It’s an event which will forever define a particular point in our lives. I had been a reporter for barely 2 years when 9/11 happened. I had just come home from a long work day, watching the late night local newscast in Manila when the planes crashed into the World Trade Center towers. I watched the scene with horror, trying but failing, to make sense of it all. The image of the towers crashing down will forever be etched in the collective memory of this generation.
Today, a memorial stands where the twin towers used to be. There are two giant waterfalls and reflecting pools that mark the spot, conveying a spirit of hope and renewal.
Surrounding the pools are bronze parapets on which are inscribed the names of the nearly 3,000 people who perished.
It’s a contemplative and soothing space, as if the gushing waters, the rustling of leaves on the trees, and the wide open sky are conspiring to heal the wounds and the void left behind by the tragedy. There is reverence and solemnity at the memorial despite the multitude of visitors.

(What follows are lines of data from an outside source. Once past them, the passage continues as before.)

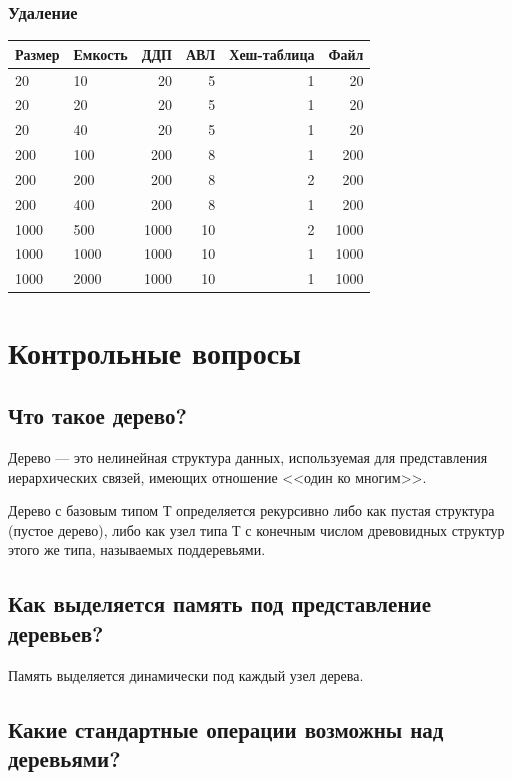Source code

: \documentclass[a4paper,12pt]{extarticle}
\begin{document}
\subsubsection{Удаление}

\begin{tabular}{ |l|l|r|r|r|r| }
\hline
\textbf{Размер} & \textbf{Емкость} & \textbf{ДДП} & \textbf{АВЛ} & \textbf{Хеш-таблица} & \textbf{Файл} \\ \hline
20 & 10 & 20 & 5 & 1 & 20 \\ \hline
20 & 20 & 20 & 5 & 1 & 20 \\ \hline
20 & 40 & 20 & 5 & 1 & 20 \\ \hline
200 & 100 & 200 & 8 & 1 & 200 \\ \hline
200 & 200 & 200 & 8 & 2 & 200 \\ \hline
200 & 400 & 200 & 8 & 1 & 200 \\ \hline
1000 & 500 & 1000 & 10 & 2 & 1000 \\ \hline
1000 & 1000 & 1000 & 10 & 1 & 1000 \\ \hline
1000 & 2000 & 1000 & 10 & 1 & 1000 \\ \hline



\end{tabular}

\newpage


\section{Контрольные вопросы}
\subsection{Что такое дерево?}
Дерево --- это нелинейная структура данных, используемая для представления иерархических связей, имеющих отношение <<один ко многим>>.

Дерево с базовым типом $Т$ определяется рекурсивно либо как пустая структура (пустое дерево), либо как узел типа $Т$ с конечным числом древовидных структур этого же типа, называемых поддеревьями.

\subsection{Как выделяется память под представление деревьев?}

Память выделяется динамически под каждый узел дерева.

\subsection{Какие стандартные операции возможны над деревьями?}
\end{document}
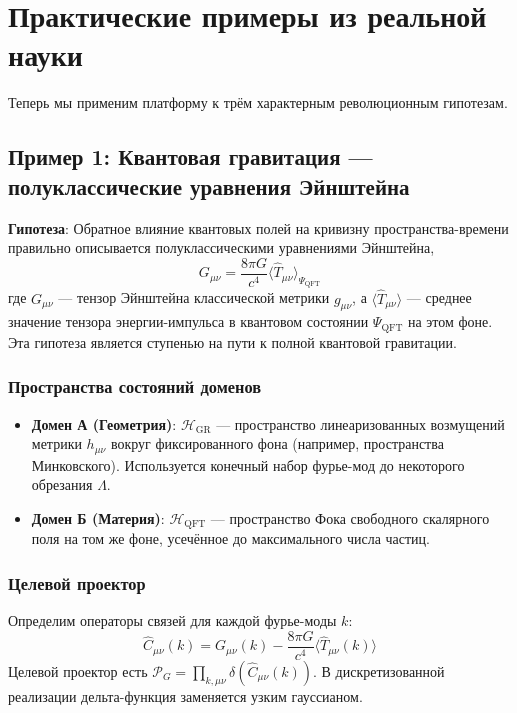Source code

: \documentclass[11pt,a4paper]{article}
\begin{document}
\section{Практические примеры из реальной науки}

Теперь мы применим платформу к трём характерным революционным гипотезам.

\subsection{Пример 1: Квантовая гравитация — полуклассические уравнения Эйнштейна}

\textbf{Гипотеза}: Обратное влияние квантовых полей на кривизну пространства-времени правильно описывается полуклассическими уравнениями Эйнштейна,
\begin{equation}
G_{\mu\nu} = \frac{8\pi G}{c^4} \langle \hat{T}_{\mu\nu} \rangle_{\Psi_{\text{QFT}}}
\end{equation}
где \(G_{\mu\nu}\) — тензор Эйнштейна классической метрики \(g_{\mu\nu}\), а \(\langle \hat{T}_{\mu\nu} \rangle\) — среднее значение тензора энергии-импульса в квантовом состоянии \(\Psi_{\text{QFT}}\) на этом фоне. Эта гипотеза является ступенью на пути к полной квантовой гравитации.

\subsubsection{Пространства состояний доменов}
\begin{itemize}
    \item \textbf{Домен А (Геометрия)}: \(\mathcal{H}_{\text{GR}}\) — пространство линеаризованных возмущений метрики \(h_{\mu\nu}\) вокруг фиксированного фона (например, пространства Минковского). Используется конечный набор фурье-мод до некоторого обрезания \(\Lambda\).
    \item \textbf{Домен Б (Материя)}: \(\mathcal{H}_{\text{QFT}}\) — пространство Фока свободного скалярного поля на том же фоне, усечённое до максимального числа частиц.
\end{itemize}

\subsubsection{Целевой проектор}
Определим операторы связей для каждой фурье-моды \(k\):
\[
\hat{C}_{\mu\nu}(k) = G_{\mu\nu}(k) - \frac{8\pi G}{c^4} \langle \hat{T}_{\mu\nu}(k) \rangle
\]
Целевой проектор есть \(\mathcal{P}_G = \prod_{k,\mu\nu} \delta(\hat{C}_{\mu\nu}(k))\). В дискретизованной реализации дельта-функция заменяется узким гауссианом.
\end{document}
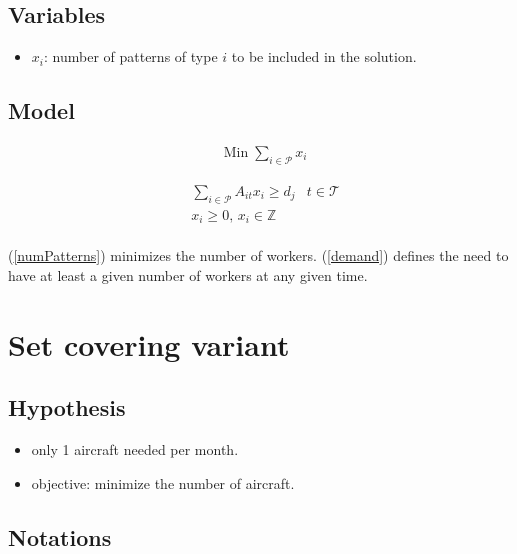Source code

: \documentclass[a4paper,11pt]{article}
\begin{document}
    \subsection{Variables}

    \begin{itemize}
     \item $x_i$: number of patterns of type $i$ to be included in the solution.
    \end{itemize}

    \subsection{Model}

    \begin{align}
        & \text{Min}\; \sum_{i \in \mathcal{P}} x_i \label{numPatterns}
    \end{align}

    \begin{align}
        & \sum_{i \in \mathcal{P}} A_{it}x_{i} \geq d_j & t \in \mathcal{T} \label{demand} \\
        & x_{i} \geq 0,\, x_{i} \in \mathbb{Z} \\
    \end{align}

    (\ref{numPatterns}) minimizes the number of workers. (\ref{demand}) defines the need to have at least a given number of workers at any given time.  

\clearpage

\section{Set covering variant}

    \subsection{Hypothesis}

    \begin{itemize}
     \item only 1 aircraft needed per month.
     \item objective: minimize the number of aircraft.
    \end{itemize}

    \subsection{Notations}
\end{document}

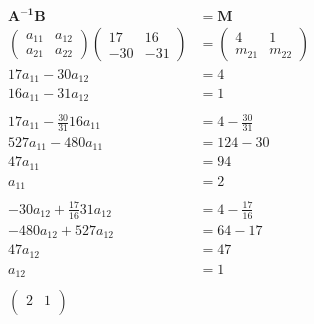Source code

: \documentclass{article}
\begin{document}
\setcounter{subsubsection}{10}
\subsubsection{}

\begin{align*}
  \mathbf{A^{-1} B}                    & = \mathbf{M}                    \\
  \begin{pmatrix}
    a_{11} & a_{12} \\
    a_{21} & a_{22}
  \end{pmatrix} \begin{pmatrix}
                  17  & 16  \\
                  -30 & -31
                \end{pmatrix}        & = \begin{pmatrix}
                                           4      & 1      \\
                                           m_{21} & m_{22}
                                         \end{pmatrix}                 \\
  17 a_{11} - 30 a_{12}                & = 4                             \\
  16 a_{11} - 31 a_{12}                & = 1                             \\ \\
  17 a_{11} - \frac{30}{31} 16 a_{11}  & = 4 - \frac{30}{31}             \\
  527 a_{11} - 480 a_{11}              & = 124 - 30                      \\
  47 a_{11}                            & = 94                            \\
  a_{11}                               & = 2                             \\ \\
  -30 a_{12} + \frac{17}{16} 31 a_{12} & = 4 - \frac{17}{16}             \\
  -480 a_{12} + 527 a_{12}             & = 64 - 17                       \\
  47 a_{12}                            & = 47                            \\
  a_{12}                               & = 1                             \\ \\
  \begin{pmatrix}
    2      & 1      \\

\end{pmatrix}
\end{align*}
\end{document}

As I stared at the names overlooking the reflecting pools, I thought about how much our world and our lives have changed since the attacks, for good and for bad. We lived in fear for a time. Wars, justified or not, have been fought. But we also learned a lot about tolerance, about acceptance, about heroism.
(The new One World Trade Center will be America's tallest building at 1,776 feet and a new New York City landmark)
As I recalled where I was when 9/11 happened twelve years ago, I silently said a prayer for the world to be spared from another pain as deep as this, and for the people of the world to be defined by what we share, rather than by what divides us.